> **Task goal**
First find the line containing "1. 创建 Selector 选择器" in the data, then set it down exactly along with every line after it, through the last.

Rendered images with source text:
_____
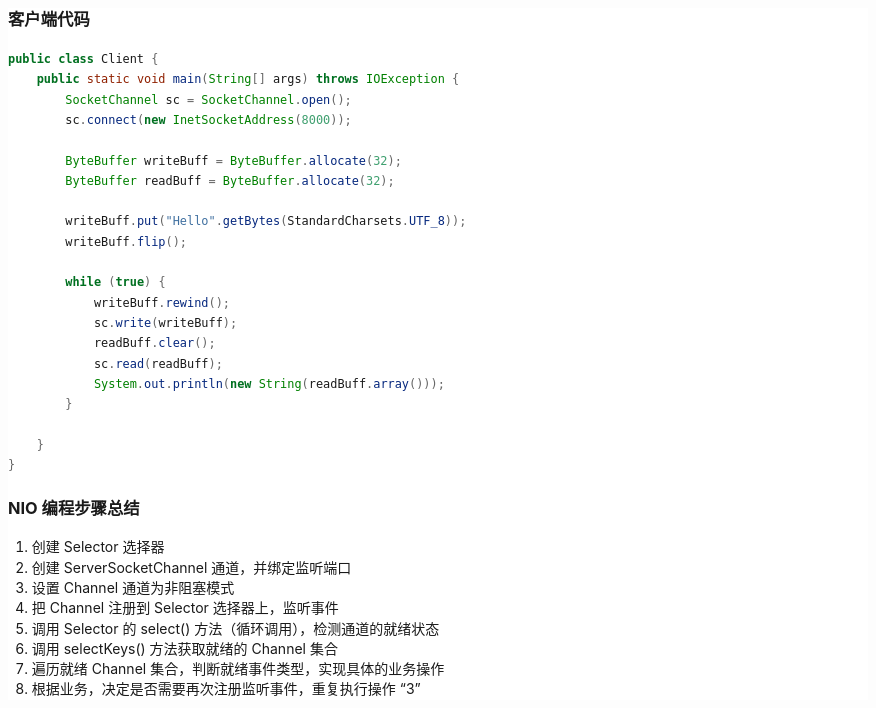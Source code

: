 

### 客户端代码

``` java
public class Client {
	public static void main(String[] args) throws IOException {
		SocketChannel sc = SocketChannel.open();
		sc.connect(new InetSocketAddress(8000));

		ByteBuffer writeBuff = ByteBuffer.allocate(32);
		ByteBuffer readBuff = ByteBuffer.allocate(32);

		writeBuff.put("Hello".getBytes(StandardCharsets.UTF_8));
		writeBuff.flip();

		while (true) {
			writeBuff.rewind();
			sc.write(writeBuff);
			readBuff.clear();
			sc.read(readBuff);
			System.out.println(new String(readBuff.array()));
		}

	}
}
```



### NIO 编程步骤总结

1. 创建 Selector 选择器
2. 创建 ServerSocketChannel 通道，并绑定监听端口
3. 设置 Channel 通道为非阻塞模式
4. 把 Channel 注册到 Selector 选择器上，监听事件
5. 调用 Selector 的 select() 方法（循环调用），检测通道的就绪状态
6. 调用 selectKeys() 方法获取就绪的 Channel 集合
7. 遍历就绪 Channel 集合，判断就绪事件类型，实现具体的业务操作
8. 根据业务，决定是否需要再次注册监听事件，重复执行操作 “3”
_____
> **Written reply**
1. 创建 Selector 选择器
2. 创建 ServerSocketChannel 通道，并绑定监听端口
3. 设置 Channel 通道为非阻塞模式
4. 把 Channel 注册到 Selector 选择器上，监听事件
5. 调用 Selector 的 select() 方法（循环调用），检测通道的就绪状态
6. 调用 selectKeys() 方法获取就绪的 Channel 集合
7. 遍历就绪 Channel 集合，判断就绪事件类型，实现具体的业务操作
8. 根据业务，决定是否需要再次注册监听事件，重复执行操作 “3”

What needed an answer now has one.